Archived Story

Youngster’s visit a scary time

Published 11:02am Thursday, October 21, 2010

My great-granddaughter, Makayla, her mother, DeeDee, and an uncle, Quinton, (the latter pair are grandchildren who used to live with me) visited me the other night at Pickett Place.

Only now is my blood pressure lowering, the nervous tick disappearing from my face, life returning to normal. Makayla, 2, is a terrorist. She belongs on a watch list by someone who can see.

Not only is she cute, but also she is out of control, which means she’s doubly dangerous.

Not that her mother and uncle don’t try to keep her in line, when visiting me. They know how grumpy grandpa can be, whenever someone disturbs his precious stuff.

And when I’ve had enough and dare to try to punish her, she doesn’t cry. She screams a high-pitched wail that is known to alter the path of the geese flying overhead.

While the two grandchildren and I try to engage in conversation (they are young adults), Makayla goes about her merry way, ransacking the old guy’s apartment.

After the latest visit — one I welcome despite the pint-sized Osama — I discovered the next day a magnifying glass was broken, another flashlight missing, the wheels were off a model car and a trail of Altoids breath mints led to Makayla’s favorite hiding place in my closet, where I discovered a half-eaten apple.

Makayla is part-Chuckie — a mischievous leprechaun, whose sole purpose is to get into trouble, say “I’m sorry” and get into more trouble.

Sometimes I think there is more than one of her. Halloween is coming and she could be possessed.

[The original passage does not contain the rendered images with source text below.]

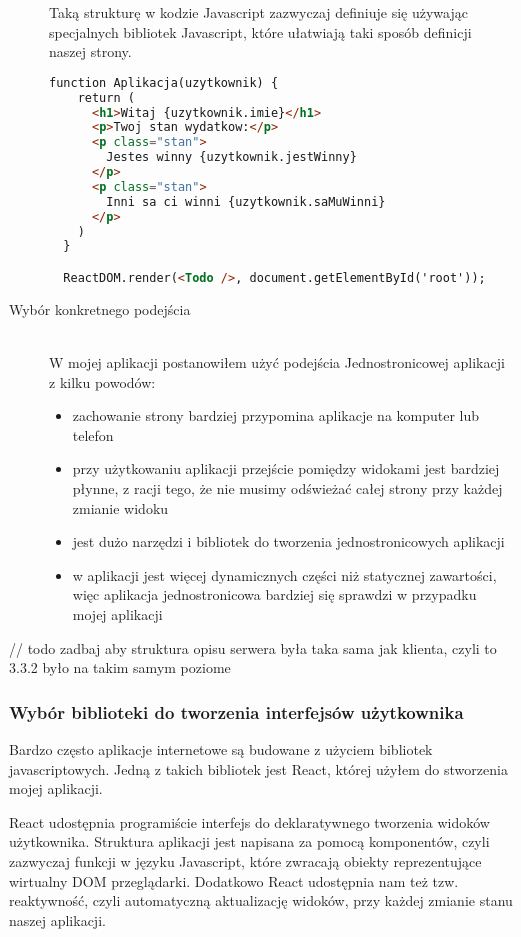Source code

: \begin{description}
  Taką strukturę w kodzie Javascript zazwyczaj definiuje się używając specjalnych bibliotek Javascript, które ułatwiają taki sposób definicji naszej strony.

  \begin{lstlisting}[language=HTML, caption=Przykład aplikacji z użyciem biblioteki Javascriptowej, label={lst:reactCode}]
  function Aplikacja(uzytkownik) {
    return (
      <h1>Witaj {uzytkownik.imie}</h1>
      <p>Twoj stan wydatkow:</p>
      <p class="stan">
        Jestes winny {uzytkownik.jestWinny}
      </p>
      <p class="stan">
        Inni sa ci winni {uzytkownik.saMuWinni}
      </p>
    )
  }

  ReactDOM.render(<Todo />, document.getElementById('root'));
  \end{lstlisting}
  \item[Wybór konkretnego podejścia] \hfill \\ W mojej aplikacji postanowiłem użyć podejścia Jednostronicowej aplikacji z kilku powodów:
  \begin{itemize}
    \item zachowanie strony bardziej przypomina aplikacje na komputer lub telefon
    \item przy użytkowaniu aplikacji przejście pomiędzy widokami jest bardziej płynne, z racji tego, że nie musimy odświeżać całej strony przy każdej zmianie widoku
    \item jest dużo narzędzi i bibliotek do tworzenia jednostronicowych aplikacji
    \item w aplikacji jest więcej dynamicznych części niż statycznej zawartości, więc aplikacja jednostronicowa bardziej się sprawdzi w przypadku mojej aplikacji
  \end{itemize}
\end{description}

// todo zadbaj aby struktura opisu serwera była taka sama jak klienta, czyli to 3.3.2 było na takim samym poziome
\subsubsection{Wybór biblioteki do tworzenia interfejsów użytkownika}
Bardzo często aplikacje internetowe są budowane z użyciem bibliotek javascriptowych. Jedną z takich bibliotek jest React, której użyłem do stworzenia mojej aplikacji.

React udostępnia programiście interfejs do deklaratywnego tworzenia widoków użytkownika. Struktura aplikacji jest napisana za pomocą komponentów, czyli zazwyczaj funkcji w języku Javascript, które zwracają obiekty reprezentujące wirtualny DOM przeglądarki. Dodatkowo React udostępnia nam też tzw. reaktywność, czyli automatyczną aktualizację widoków, przy każdej zmianie stanu naszej aplikacji.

I may be young at heart, but I’m older in other places. My tiny tormentor, Makayla, on the other hand, has her life in front of her.

I’m a vulnerable adult. I broke down in tears the other day trying to fold a fitted sheet. Then, I discovered a sprinkled donut on the floor beneath the kitchen table with the donut still there, but the sprinkles missing. Another Makayla act.

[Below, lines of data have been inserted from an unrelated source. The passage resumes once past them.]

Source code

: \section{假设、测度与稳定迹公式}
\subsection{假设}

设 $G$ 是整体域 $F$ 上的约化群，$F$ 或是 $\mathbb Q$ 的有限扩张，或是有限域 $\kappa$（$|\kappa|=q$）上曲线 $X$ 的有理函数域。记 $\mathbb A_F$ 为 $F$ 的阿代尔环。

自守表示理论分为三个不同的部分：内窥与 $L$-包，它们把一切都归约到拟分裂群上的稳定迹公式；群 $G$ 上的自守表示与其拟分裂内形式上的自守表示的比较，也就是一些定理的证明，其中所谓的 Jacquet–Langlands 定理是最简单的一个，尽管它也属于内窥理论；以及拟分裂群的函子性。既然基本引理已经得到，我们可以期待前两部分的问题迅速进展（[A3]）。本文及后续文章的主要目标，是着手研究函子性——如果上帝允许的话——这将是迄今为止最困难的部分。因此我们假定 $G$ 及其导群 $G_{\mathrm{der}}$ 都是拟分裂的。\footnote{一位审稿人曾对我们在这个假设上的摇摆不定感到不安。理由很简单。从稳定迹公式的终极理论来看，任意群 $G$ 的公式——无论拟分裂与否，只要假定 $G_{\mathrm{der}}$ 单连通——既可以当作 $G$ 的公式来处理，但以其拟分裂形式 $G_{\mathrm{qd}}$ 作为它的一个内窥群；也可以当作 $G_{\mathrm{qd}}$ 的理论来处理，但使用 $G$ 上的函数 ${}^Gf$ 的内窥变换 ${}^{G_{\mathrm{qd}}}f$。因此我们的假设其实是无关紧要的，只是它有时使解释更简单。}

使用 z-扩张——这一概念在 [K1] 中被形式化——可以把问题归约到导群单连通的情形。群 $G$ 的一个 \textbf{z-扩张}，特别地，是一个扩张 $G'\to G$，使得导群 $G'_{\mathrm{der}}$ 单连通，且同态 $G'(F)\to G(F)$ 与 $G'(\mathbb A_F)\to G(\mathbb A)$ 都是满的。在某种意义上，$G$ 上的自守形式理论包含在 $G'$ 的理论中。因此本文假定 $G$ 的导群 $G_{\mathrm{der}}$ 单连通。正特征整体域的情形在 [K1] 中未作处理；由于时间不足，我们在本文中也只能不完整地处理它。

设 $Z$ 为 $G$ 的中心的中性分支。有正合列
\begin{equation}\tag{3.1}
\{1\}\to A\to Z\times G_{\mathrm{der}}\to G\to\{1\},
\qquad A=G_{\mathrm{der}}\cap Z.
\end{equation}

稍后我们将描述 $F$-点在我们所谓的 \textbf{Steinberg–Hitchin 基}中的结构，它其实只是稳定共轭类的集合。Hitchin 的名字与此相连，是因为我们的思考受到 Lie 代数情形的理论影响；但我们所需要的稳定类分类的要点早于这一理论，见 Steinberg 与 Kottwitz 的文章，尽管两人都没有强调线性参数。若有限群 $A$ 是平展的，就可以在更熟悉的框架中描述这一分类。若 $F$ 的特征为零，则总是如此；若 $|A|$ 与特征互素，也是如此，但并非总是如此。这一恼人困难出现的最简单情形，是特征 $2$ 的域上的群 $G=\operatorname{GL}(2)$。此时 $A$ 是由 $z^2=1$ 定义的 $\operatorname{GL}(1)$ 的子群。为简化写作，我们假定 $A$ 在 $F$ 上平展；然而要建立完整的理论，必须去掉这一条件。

It was another reminder that I must take charge of the small things — even great-granddaughters — in life. Be proactive; not reactive. And demand her mother give me fair warning when she is bringing Makayla to visit me so I can move all of my stuff to a storage locker.

Minor irritants can accumulate to major annoyances.

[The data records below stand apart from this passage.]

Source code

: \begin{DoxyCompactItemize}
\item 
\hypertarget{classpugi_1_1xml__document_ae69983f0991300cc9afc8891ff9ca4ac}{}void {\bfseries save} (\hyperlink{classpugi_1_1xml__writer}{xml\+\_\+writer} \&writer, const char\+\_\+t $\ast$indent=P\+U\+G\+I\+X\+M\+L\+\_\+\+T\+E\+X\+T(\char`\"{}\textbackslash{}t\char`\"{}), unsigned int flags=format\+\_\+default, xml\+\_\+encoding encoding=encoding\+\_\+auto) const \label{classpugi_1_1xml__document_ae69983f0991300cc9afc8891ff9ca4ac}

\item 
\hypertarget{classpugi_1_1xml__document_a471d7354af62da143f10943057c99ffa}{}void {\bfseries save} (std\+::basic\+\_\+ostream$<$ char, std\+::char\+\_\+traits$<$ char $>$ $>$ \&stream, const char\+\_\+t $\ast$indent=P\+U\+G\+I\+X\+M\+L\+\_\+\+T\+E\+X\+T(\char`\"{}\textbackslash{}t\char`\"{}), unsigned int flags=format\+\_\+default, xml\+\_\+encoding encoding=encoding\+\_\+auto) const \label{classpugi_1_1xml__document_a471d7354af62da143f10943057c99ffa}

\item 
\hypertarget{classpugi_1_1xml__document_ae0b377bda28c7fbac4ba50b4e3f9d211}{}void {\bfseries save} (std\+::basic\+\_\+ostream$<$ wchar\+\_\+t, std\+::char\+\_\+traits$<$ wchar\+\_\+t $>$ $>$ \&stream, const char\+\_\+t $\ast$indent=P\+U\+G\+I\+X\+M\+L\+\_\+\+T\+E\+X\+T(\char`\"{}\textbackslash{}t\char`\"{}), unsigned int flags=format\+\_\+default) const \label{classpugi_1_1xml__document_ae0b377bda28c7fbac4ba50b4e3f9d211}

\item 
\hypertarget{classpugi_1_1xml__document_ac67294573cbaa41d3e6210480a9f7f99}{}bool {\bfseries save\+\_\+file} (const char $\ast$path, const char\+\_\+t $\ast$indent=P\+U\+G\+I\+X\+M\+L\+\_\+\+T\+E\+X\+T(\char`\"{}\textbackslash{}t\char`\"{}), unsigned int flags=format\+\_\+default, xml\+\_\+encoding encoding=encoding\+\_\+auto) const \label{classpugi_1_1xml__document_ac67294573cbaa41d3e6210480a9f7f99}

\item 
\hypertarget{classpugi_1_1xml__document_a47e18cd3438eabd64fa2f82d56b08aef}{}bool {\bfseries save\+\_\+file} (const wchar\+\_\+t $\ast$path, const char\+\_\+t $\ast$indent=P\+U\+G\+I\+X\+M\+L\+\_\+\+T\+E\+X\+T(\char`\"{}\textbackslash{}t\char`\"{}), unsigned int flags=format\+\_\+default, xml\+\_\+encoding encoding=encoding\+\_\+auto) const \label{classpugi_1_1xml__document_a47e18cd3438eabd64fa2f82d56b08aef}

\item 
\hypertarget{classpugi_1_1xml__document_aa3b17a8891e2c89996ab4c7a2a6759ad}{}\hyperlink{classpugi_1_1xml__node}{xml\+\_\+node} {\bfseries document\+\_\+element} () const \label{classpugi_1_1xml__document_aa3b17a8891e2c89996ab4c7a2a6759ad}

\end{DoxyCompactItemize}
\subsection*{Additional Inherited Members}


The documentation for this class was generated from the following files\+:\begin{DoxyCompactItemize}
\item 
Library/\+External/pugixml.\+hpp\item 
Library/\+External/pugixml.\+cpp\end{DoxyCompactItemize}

For years, I thought I was wearing somebody else’s pants.

Look at your zipper, fellas. See the initials YKK? It stands for Yoshida Kogyo Kabushibibaisha; it’s the world’s largest zipper manufacturer.

I had thought somebody switched jeans with me in the laundromat.

This is embarrassing, I know, but I just took a leaflet out of my mailbox informing me that I can have sex at 85. Spent all last night looking for that apartment number, but couldn’t find it. Then I got the joke.

I’ve got to ignore such distractions and learn to focus. Makayla is rattling me. She’s pushing my buttons, getting under my skin and … and … she’s behind me. Isn’t she? Looking over my shoulder. Thank God she can’t read yet. I’m doomed. My great-granddaughter has has stolen my heart and … and … WHERE’S MY WALLET?

Attention: Seats have finally been installed on the swings at Todd Park just in time for the winter swinging season.

Visit Todd Park today with the kids and go for a swing.

Austin Park and Rec: “We get it right eventually,” is our motto.